Technology company partnerships have been around for a long time. In fact, if we look beyond high tech, we see a rich history of joint projects that have yielded significant benefits for customers – such as the partnership between the Union Pacific and Central Pacific Railroads in the late 1800s, that resulted in the first transcontinental railway link. That partnership took years of negotiations and the resulting joint project roughly a decade to complete. We’ve come a long way.
Over the years, technology company partnerships have become a norm in the industry, yielding new vocabulary like coopetition, tons of t-shirts and other swag that become collector’s items, and opportunities for those in the industry to speculate about if there’s any “there” there. But with the spate of announcements in a cloud and Tinder-paced world, you have to wonder: is there any staying power – or real value – in partnership announcements? Or are many vendors just swiping right as often as possible and hoping something sticks?

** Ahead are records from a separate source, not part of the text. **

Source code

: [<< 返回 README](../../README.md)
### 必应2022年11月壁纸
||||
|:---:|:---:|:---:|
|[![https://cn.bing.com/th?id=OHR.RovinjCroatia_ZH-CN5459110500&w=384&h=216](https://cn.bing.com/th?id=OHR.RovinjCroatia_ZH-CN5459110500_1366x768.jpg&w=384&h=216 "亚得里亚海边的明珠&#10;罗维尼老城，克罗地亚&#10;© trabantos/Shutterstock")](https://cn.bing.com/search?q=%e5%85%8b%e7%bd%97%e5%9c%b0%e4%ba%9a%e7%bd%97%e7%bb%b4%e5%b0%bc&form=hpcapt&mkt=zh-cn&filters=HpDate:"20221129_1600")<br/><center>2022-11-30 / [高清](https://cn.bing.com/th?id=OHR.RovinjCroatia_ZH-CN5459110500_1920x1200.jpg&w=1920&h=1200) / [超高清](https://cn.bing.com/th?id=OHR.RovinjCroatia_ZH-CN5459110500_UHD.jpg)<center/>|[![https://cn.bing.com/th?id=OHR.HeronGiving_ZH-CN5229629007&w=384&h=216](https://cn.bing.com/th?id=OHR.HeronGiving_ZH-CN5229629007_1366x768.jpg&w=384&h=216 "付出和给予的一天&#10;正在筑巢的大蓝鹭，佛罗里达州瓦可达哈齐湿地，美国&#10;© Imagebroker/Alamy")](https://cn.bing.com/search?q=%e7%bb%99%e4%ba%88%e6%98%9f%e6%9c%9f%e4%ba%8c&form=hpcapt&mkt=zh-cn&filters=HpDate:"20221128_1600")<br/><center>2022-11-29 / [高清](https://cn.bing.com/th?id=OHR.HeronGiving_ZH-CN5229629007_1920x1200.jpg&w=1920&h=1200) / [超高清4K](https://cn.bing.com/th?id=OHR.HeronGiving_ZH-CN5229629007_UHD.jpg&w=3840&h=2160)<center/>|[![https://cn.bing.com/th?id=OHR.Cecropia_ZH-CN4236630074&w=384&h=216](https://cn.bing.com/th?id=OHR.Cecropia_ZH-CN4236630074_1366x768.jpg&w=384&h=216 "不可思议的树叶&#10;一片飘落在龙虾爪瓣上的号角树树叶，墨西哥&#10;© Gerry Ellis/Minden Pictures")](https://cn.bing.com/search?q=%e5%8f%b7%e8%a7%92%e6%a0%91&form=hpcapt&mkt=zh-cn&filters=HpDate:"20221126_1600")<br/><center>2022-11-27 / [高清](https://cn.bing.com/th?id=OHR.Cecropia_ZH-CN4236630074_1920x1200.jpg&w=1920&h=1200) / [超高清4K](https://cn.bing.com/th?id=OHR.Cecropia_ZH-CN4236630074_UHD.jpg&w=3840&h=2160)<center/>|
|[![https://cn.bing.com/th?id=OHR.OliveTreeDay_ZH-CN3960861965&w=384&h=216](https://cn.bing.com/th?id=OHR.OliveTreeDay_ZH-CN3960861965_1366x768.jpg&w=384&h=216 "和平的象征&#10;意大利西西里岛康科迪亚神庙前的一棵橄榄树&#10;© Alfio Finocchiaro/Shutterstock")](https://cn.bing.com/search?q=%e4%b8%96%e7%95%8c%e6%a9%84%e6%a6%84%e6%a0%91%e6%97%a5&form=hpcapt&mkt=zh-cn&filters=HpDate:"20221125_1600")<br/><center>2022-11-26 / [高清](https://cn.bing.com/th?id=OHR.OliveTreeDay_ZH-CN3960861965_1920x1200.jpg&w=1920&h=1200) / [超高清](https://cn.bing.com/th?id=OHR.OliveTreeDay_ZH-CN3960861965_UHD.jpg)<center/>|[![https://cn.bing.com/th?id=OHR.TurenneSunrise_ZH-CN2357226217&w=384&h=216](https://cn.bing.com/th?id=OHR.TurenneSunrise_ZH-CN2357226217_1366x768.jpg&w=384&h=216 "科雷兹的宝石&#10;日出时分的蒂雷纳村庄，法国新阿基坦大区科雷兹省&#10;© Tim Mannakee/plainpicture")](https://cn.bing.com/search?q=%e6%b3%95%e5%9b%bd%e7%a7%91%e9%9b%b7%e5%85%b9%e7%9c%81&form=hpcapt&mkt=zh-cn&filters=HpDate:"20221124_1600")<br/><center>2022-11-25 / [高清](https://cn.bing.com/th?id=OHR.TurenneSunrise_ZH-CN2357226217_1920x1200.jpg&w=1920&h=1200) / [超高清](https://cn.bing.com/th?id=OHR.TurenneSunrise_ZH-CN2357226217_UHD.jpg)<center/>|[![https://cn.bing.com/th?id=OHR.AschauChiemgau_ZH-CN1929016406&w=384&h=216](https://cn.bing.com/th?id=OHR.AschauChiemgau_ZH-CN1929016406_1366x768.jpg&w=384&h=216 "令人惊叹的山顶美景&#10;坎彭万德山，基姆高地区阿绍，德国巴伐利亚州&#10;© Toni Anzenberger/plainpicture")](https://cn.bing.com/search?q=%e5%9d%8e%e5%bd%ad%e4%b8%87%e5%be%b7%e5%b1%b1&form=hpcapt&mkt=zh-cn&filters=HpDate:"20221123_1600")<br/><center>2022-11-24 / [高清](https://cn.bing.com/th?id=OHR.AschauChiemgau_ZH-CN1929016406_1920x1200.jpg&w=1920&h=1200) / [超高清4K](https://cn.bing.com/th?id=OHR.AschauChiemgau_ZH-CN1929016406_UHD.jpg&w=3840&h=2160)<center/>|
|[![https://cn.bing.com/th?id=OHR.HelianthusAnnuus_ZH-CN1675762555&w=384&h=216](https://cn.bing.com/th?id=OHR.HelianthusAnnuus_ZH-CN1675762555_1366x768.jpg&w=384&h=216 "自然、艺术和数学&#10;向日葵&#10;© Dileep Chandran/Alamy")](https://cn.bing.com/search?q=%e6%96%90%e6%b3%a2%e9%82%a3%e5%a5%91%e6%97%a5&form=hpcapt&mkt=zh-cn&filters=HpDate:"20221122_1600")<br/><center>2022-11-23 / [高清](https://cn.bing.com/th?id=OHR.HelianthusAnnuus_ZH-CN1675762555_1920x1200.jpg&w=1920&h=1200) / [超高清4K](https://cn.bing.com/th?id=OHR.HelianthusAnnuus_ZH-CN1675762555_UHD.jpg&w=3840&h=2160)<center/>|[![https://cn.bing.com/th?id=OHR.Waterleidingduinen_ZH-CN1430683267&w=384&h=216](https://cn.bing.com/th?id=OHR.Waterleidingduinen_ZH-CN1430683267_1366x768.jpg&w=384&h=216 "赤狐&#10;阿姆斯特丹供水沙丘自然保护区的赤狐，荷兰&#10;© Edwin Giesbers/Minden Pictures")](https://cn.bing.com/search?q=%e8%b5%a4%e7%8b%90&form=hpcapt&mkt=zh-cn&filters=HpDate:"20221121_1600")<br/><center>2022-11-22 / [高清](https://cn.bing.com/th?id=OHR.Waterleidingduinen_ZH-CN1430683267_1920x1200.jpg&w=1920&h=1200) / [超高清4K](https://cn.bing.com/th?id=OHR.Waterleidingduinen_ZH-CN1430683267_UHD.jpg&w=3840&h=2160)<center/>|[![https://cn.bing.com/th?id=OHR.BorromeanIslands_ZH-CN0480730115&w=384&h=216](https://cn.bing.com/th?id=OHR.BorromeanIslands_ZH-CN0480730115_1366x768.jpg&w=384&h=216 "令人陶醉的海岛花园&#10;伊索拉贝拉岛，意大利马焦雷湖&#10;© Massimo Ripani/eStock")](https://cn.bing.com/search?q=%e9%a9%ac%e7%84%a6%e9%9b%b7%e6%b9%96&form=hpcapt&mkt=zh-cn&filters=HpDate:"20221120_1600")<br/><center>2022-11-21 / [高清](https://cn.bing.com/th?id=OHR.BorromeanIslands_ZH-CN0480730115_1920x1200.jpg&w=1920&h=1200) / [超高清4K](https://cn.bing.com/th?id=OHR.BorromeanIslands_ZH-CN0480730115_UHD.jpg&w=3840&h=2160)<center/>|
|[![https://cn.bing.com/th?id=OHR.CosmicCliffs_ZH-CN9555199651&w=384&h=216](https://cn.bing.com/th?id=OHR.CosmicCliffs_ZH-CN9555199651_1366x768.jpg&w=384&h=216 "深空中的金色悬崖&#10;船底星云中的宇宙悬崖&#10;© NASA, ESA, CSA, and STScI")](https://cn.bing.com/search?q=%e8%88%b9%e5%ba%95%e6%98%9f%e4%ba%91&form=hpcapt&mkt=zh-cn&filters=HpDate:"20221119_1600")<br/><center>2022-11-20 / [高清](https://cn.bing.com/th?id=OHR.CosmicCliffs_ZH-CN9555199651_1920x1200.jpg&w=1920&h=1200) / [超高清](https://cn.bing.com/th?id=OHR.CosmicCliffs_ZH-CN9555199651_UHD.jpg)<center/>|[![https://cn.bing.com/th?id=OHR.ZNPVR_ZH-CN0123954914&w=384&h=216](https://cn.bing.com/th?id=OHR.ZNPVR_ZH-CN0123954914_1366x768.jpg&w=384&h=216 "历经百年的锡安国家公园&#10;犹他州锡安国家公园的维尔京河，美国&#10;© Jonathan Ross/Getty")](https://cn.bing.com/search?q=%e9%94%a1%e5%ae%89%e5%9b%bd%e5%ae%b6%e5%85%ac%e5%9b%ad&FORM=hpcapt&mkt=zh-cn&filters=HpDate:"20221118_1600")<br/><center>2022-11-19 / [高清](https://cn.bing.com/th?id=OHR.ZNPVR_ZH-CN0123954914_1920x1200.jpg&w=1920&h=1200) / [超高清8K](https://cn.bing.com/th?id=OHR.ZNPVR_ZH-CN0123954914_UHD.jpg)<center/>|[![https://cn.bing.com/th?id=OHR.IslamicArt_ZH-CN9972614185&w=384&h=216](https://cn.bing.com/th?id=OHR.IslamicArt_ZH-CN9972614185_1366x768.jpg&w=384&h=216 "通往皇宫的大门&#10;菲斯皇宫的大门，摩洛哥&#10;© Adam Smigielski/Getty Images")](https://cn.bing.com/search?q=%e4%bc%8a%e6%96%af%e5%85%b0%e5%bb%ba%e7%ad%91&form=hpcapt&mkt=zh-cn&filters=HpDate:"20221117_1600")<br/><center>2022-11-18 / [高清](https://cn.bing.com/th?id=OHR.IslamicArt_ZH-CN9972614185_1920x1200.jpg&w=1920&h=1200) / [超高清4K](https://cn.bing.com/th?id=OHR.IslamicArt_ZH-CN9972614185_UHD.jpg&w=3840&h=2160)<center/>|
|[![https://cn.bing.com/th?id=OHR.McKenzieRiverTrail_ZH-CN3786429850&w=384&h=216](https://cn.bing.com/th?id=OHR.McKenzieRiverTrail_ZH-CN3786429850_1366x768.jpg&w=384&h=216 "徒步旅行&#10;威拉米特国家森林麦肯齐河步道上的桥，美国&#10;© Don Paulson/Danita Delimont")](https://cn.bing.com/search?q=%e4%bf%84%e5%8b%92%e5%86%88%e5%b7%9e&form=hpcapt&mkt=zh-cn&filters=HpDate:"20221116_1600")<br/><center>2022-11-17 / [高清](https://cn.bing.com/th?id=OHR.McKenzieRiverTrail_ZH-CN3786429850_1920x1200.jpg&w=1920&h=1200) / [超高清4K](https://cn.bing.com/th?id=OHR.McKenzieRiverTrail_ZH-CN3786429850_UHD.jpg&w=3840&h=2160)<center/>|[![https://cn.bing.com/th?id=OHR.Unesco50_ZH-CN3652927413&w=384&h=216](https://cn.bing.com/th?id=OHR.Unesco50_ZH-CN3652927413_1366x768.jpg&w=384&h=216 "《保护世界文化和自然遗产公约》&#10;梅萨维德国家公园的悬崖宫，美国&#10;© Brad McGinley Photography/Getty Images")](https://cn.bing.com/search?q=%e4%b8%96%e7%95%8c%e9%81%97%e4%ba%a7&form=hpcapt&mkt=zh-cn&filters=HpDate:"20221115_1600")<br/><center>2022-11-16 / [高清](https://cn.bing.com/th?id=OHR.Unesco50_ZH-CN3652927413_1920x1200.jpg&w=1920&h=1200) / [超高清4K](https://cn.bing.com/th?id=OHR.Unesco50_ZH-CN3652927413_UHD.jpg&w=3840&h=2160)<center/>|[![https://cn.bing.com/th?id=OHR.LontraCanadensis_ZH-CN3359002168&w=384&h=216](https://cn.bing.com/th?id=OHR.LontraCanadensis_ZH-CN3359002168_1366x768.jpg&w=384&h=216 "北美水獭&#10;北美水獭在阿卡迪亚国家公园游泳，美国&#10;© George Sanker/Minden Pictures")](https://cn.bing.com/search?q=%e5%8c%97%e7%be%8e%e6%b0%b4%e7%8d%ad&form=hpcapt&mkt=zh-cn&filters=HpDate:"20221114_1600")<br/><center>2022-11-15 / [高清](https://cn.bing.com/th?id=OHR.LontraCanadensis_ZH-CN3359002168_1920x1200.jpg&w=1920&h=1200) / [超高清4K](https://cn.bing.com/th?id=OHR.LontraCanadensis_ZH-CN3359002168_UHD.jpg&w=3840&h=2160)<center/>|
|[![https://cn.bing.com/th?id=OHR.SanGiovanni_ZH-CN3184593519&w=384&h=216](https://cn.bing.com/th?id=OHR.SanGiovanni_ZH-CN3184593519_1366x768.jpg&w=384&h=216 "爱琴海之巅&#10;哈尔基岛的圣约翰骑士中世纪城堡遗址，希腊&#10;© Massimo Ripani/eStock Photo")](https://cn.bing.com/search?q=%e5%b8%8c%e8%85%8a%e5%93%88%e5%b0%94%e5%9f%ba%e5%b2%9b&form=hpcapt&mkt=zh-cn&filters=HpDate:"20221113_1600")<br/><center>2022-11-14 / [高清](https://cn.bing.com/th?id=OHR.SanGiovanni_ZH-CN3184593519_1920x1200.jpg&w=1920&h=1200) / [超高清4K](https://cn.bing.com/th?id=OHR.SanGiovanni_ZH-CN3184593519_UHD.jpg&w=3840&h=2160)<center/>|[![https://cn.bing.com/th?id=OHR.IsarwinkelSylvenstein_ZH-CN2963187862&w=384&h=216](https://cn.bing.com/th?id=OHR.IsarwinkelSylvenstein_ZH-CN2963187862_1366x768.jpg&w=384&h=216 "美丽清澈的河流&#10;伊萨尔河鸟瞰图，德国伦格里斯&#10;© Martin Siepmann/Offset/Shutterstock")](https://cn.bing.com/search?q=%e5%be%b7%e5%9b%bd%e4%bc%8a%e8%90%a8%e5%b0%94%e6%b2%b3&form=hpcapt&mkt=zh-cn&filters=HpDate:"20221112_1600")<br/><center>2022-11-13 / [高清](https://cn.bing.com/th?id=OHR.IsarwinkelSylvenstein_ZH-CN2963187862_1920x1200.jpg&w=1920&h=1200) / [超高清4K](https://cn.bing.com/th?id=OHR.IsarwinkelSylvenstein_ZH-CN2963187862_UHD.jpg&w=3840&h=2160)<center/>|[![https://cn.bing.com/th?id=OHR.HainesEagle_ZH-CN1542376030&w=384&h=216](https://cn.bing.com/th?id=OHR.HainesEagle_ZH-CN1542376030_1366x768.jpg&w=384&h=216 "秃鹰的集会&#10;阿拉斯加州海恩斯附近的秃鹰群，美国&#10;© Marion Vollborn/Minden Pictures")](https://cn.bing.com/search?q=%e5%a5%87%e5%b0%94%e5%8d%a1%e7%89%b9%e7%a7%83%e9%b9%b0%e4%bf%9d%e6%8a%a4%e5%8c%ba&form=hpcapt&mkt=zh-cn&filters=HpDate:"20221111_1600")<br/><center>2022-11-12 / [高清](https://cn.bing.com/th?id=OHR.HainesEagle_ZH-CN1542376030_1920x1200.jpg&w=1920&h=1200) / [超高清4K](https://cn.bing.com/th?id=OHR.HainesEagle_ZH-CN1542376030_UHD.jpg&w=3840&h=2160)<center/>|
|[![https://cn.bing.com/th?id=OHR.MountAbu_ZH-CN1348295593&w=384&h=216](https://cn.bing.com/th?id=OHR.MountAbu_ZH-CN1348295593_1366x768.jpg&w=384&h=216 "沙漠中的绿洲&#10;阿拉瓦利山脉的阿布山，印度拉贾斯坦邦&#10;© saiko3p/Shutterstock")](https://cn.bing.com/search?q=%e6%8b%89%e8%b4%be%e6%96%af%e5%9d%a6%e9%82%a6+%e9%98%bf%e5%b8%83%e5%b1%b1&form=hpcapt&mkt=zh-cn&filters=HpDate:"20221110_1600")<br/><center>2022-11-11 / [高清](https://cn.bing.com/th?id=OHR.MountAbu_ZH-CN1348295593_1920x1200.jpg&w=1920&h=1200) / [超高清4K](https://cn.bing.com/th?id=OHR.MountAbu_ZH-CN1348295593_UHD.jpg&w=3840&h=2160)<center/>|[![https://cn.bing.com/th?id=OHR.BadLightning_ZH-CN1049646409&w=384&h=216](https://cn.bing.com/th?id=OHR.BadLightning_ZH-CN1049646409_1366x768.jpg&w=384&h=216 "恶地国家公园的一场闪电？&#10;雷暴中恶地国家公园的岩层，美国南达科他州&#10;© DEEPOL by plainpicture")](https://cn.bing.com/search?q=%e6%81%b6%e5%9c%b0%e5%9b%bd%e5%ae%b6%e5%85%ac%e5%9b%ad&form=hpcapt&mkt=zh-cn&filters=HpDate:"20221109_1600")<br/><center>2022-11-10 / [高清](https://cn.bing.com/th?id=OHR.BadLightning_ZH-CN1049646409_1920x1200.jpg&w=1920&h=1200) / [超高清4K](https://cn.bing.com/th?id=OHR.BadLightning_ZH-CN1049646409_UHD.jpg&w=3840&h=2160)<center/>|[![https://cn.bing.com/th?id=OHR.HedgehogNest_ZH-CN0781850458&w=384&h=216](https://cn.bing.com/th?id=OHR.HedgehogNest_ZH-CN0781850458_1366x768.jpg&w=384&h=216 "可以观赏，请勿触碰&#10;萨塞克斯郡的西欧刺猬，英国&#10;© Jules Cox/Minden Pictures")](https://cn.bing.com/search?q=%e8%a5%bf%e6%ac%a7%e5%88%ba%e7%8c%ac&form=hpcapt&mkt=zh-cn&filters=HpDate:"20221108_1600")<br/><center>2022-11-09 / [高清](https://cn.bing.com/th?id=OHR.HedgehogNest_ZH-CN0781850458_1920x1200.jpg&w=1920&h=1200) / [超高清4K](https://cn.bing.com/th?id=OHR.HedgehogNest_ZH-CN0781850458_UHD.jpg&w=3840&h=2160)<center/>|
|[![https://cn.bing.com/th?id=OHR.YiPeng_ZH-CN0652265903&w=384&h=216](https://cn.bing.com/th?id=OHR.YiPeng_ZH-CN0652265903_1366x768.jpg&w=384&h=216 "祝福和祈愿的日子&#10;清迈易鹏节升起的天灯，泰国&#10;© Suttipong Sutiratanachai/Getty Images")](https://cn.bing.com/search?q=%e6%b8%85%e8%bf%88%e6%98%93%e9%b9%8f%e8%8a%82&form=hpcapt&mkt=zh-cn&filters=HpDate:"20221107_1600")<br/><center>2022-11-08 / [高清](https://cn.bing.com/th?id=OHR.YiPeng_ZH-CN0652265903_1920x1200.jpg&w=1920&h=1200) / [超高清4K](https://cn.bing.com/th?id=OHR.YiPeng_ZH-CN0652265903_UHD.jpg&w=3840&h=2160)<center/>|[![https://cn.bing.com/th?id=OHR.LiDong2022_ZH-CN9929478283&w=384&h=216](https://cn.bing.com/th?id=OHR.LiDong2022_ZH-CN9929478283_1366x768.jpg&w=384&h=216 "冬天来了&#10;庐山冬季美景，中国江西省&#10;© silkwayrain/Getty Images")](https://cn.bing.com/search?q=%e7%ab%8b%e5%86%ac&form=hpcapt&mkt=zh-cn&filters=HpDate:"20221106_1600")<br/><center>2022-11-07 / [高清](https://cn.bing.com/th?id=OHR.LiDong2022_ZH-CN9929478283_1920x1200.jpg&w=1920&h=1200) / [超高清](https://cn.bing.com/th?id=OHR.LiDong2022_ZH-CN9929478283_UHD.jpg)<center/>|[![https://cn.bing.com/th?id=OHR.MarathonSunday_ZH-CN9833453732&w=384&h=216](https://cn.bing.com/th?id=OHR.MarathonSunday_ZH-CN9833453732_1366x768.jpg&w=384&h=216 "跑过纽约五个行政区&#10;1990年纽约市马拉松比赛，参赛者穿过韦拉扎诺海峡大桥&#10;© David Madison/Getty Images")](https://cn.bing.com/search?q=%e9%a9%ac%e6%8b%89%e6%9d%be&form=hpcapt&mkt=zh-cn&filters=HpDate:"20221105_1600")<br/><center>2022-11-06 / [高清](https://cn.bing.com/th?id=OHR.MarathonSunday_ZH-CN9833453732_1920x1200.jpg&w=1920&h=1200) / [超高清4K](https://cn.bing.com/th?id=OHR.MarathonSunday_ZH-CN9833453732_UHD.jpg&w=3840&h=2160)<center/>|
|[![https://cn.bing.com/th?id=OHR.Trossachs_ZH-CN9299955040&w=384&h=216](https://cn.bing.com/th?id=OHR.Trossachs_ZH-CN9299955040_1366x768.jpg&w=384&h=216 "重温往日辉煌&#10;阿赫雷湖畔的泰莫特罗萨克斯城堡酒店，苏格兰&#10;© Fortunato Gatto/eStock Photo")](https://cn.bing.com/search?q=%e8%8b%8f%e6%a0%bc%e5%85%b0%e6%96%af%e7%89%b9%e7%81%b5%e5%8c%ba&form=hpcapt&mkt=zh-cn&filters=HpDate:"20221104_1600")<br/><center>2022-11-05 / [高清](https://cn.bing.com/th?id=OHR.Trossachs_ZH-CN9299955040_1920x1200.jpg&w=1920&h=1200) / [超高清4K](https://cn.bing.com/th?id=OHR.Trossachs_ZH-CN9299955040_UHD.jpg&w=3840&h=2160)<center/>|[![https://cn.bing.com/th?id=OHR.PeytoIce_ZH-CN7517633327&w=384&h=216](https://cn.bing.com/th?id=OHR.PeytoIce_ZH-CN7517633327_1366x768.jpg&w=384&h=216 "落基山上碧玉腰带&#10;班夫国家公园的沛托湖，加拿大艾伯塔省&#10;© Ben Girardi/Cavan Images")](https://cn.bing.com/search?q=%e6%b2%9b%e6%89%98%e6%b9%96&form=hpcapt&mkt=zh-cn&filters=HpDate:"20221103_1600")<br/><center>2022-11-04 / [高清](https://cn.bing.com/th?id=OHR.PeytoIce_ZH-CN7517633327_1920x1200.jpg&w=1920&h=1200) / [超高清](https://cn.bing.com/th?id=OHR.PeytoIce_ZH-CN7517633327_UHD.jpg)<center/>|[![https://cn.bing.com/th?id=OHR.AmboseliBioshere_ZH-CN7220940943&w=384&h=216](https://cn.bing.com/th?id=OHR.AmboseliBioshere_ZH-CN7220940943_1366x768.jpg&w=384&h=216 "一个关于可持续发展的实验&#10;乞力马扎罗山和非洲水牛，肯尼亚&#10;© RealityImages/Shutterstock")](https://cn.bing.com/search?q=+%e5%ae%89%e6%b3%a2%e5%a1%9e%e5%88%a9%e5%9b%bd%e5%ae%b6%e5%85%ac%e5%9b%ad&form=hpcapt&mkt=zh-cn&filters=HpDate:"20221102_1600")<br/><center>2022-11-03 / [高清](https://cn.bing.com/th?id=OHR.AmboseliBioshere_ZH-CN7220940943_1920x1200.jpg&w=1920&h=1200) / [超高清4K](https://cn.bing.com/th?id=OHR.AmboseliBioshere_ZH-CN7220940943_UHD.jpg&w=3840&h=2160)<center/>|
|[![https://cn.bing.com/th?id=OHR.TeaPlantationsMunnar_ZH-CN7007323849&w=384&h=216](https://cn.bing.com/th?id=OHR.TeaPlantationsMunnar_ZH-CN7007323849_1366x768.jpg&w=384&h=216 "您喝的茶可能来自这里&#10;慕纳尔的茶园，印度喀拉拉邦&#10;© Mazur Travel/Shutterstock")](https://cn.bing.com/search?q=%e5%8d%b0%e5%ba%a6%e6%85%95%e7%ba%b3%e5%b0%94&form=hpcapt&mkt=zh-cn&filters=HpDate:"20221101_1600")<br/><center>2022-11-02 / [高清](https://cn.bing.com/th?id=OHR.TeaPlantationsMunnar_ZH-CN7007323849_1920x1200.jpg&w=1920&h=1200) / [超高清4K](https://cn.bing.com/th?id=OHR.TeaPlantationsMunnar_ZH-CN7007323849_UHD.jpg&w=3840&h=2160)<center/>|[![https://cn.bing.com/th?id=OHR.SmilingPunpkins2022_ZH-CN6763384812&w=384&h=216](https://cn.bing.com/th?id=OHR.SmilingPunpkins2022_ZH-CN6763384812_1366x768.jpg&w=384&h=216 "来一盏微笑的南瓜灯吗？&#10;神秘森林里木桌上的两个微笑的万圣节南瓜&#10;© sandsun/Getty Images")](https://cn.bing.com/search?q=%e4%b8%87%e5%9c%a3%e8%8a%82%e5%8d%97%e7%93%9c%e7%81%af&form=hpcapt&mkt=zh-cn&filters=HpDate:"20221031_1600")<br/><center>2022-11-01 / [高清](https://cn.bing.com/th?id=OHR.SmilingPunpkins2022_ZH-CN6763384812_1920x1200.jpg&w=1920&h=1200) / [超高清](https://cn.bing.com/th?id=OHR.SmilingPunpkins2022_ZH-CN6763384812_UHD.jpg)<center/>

I have yet to hear of any Tinder relationships ending in marriage. In the same vein, it seems many tech partnerships are forgotten as quickly as they’re inked – without even the time to print the t-shirts. Let’s look at the recent past, which saw partnerships between Salesforce and Google, Salesforce and Microsoft, Salesforce and Workday, Salesforce and Oracle, Salesforce and IBM … and let’s not pick on Salesforce, as it is not alone. It’s also important to note that many Salesforce partners end up as Salesforce acquisition targets, making partner ecosystems a much more mature dating game than the pre-partnership negotiations of the past.
We shouldn’t ignore “we love each other” announcements altogether, because those that are true engagements leading to marriage (read: acquisition) often bring together complementary technologies and customer bases to drive greater value for customers and fewer vendor management issues. That said, those marketing announcements deserve sharper evaluation, and CIOs and shareholders alike should demand that they lead to additional value, not just marketing spend. Key areas to dig into include:
Product gaps and overlaps
Does a partner’s complementary technology fill actual gaps in the counterpart’s product portfolio, or simply add more undifferentiated pieces to it? If the latter is true, this is likely to create more confusion for customers and sales people alike.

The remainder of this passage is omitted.